### What you are asked to do
Copy out each line of the material in which the word "case" can be found.

### Information given
-------------------------

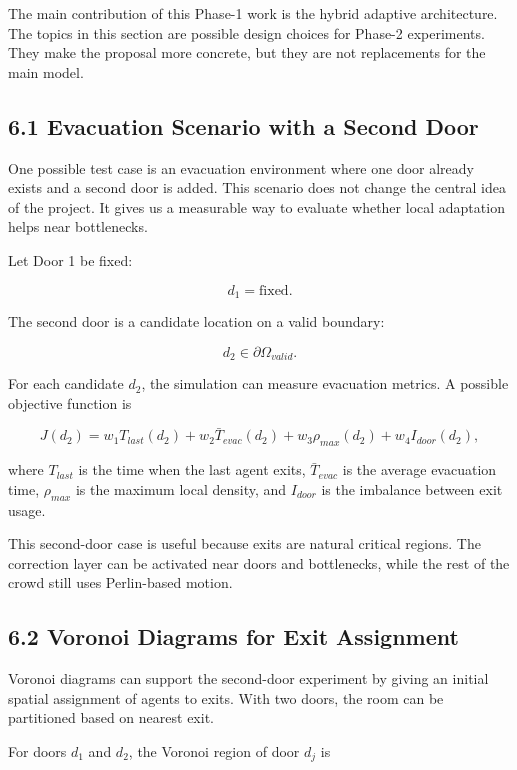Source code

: \documentclass[
  11pt,
]{article}
\begin{document}
The main contribution of this Phase-1 work is the hybrid adaptive
architecture. The topics in this section are possible design choices for
Phase-2 experiments. They make the proposal more concrete, but they are
not replacements for the main model.

\subsection{6.1 Evacuation Scenario with a Second
Door}\label{evacuation-scenario-with-a-second-door}

One possible test case is an evacuation environment where one door
already exists and a second door is added. This scenario does not change
the central idea of the project. It gives us a measurable way to
evaluate whether local adaptation helps near bottlenecks.

Let Door 1 be fixed:

\[
d_1 = \text{fixed}.
\]

The second door is a candidate location on a valid boundary:

\[
d_2 \in \partial \Omega_{valid}.
\]

For each candidate \(d_2\), the simulation can measure evacuation
metrics. A possible objective function is

\[
J(d_2)
=
w_1 T_{last}(d_2)
+
w_2 \bar{T}_{evac}(d_2)
+
w_3 \rho_{max}(d_2)
+
w_4 I_{door}(d_2),
\]

where \(T_{last}\) is the time when the last agent exits,
\(\bar{T}_{evac}\) is the average evacuation time, \(\rho_{max}\) is the
maximum local density, and \(I_{door}\) is the imbalance between exit
usage.

This second-door case is useful because exits are natural critical
regions. The correction layer can be activated near doors and
bottlenecks, while the rest of the crowd still uses Perlin-based motion.

\subsection{6.2 Voronoi Diagrams for Exit
Assignment}\label{voronoi-diagrams-for-exit-assignment}

Voronoi diagrams can support the second-door experiment by giving an
initial spatial assignment of agents to exits. With two doors, the room
can be partitioned based on nearest exit.

For doors \(d_1\) and \(d_2\), the Voronoi region of door \(d_j\) is
\end{document}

-------------------------

### Task result
One possible test case is an evacuation environment where one door
This second-door case is useful because exits are natural critical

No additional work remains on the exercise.